Update December 24, 2020: This research is featured in a new Politico article, “Irradiated, Cheated and Now Infected: America’s Marshall Islanders Confront a COVID-19 Disaster.”

Original story:

Micronesian migrants in Hawaiʻi constitute a vulnerable ethnic population with limited access to health care, which lowers their medical utilization and raises their mortality rates.

Those are the findings of a research study by Tim Halliday and Teresa Molina, economics faculty in the College of Social Sciences at the University of Hawaiʻi at Mānoa, and Randall Akee, an associate professor in the Department of Public Policy and American Indian Studies at UCLA.

The paper, “The Mortality Effects of Reduced Medicaid Coverage Among International Migrants in Hawaii: 2012–2018,” was recently published in the American Journal of Public Health.

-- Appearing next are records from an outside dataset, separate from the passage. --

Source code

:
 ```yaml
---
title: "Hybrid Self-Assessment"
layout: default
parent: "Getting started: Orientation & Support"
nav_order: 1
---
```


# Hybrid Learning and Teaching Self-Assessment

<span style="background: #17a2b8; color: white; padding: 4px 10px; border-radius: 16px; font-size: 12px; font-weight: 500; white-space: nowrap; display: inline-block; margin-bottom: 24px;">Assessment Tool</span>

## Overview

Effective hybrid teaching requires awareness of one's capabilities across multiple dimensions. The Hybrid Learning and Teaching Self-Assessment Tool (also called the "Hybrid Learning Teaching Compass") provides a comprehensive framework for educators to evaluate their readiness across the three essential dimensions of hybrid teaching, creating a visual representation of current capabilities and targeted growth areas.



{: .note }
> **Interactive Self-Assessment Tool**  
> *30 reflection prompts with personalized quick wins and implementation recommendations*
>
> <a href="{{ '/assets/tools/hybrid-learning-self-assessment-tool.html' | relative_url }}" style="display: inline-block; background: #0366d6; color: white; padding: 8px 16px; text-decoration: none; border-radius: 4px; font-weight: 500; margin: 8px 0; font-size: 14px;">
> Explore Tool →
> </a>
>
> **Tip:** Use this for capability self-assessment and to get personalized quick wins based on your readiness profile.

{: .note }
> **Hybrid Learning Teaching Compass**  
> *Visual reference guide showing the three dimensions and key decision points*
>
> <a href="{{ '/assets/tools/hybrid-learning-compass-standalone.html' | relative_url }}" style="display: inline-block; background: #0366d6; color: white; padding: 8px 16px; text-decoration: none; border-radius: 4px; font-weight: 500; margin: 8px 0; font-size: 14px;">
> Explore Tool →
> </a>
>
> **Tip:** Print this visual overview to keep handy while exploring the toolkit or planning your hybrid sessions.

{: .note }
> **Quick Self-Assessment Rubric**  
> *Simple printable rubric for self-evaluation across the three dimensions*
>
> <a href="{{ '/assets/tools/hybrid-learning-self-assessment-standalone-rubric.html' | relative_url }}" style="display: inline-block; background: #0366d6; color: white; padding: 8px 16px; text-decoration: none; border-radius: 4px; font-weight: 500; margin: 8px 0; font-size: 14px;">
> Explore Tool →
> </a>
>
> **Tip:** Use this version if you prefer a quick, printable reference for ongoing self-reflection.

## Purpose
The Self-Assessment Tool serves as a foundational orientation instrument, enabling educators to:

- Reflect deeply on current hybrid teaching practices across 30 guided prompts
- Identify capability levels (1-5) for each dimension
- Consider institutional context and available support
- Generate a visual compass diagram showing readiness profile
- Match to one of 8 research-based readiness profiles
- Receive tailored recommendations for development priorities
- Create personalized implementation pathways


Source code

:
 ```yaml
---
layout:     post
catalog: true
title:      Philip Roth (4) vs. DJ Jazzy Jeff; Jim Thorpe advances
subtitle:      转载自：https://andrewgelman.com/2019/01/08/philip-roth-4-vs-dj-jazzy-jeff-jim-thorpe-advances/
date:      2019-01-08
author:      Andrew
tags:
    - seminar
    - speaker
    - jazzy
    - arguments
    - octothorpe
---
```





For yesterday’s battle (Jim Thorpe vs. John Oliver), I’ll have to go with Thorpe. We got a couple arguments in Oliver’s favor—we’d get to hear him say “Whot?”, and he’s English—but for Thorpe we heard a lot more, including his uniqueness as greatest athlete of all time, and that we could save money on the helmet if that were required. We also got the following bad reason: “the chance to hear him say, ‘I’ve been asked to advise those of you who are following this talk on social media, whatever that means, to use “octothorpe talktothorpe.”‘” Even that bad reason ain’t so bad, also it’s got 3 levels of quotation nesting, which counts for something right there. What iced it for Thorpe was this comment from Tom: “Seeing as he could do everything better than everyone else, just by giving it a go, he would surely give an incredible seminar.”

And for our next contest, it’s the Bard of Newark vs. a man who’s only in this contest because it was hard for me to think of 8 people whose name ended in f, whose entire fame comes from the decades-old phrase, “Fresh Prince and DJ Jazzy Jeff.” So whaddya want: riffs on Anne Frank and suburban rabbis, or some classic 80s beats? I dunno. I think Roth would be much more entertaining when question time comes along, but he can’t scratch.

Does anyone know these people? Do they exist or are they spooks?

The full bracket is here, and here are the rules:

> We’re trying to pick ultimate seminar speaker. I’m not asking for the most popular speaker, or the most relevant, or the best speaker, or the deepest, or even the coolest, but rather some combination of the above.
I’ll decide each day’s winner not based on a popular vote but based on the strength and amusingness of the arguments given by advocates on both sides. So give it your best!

Medicaid is a federal and state program that helps with medical costs for people with limited income and resources.

In 2015, the State of Hawaiʻi transitioned migrants governed by the Compact of Free Association (COFA) treaties—the Federated States of Micronesia, and the Republics of the Marshall Islands and Palau—from its Medicaid program to a new system in which they were eligible for subsidies to purchase private insurance on Affordable Care Act exchanges.

After this change, Medicaid-funded hospitalizations of COFA migrants declined by 31 percent and emergency room visits dropped by 19 percent.

“Importantly, the decline in utilization affected the health of COFA migrants,” said Halliday. “Mortality rates were over 40 percent higher in 2018 than in the period prior to 2015, when COFA migrants were eligible for Medicaid.”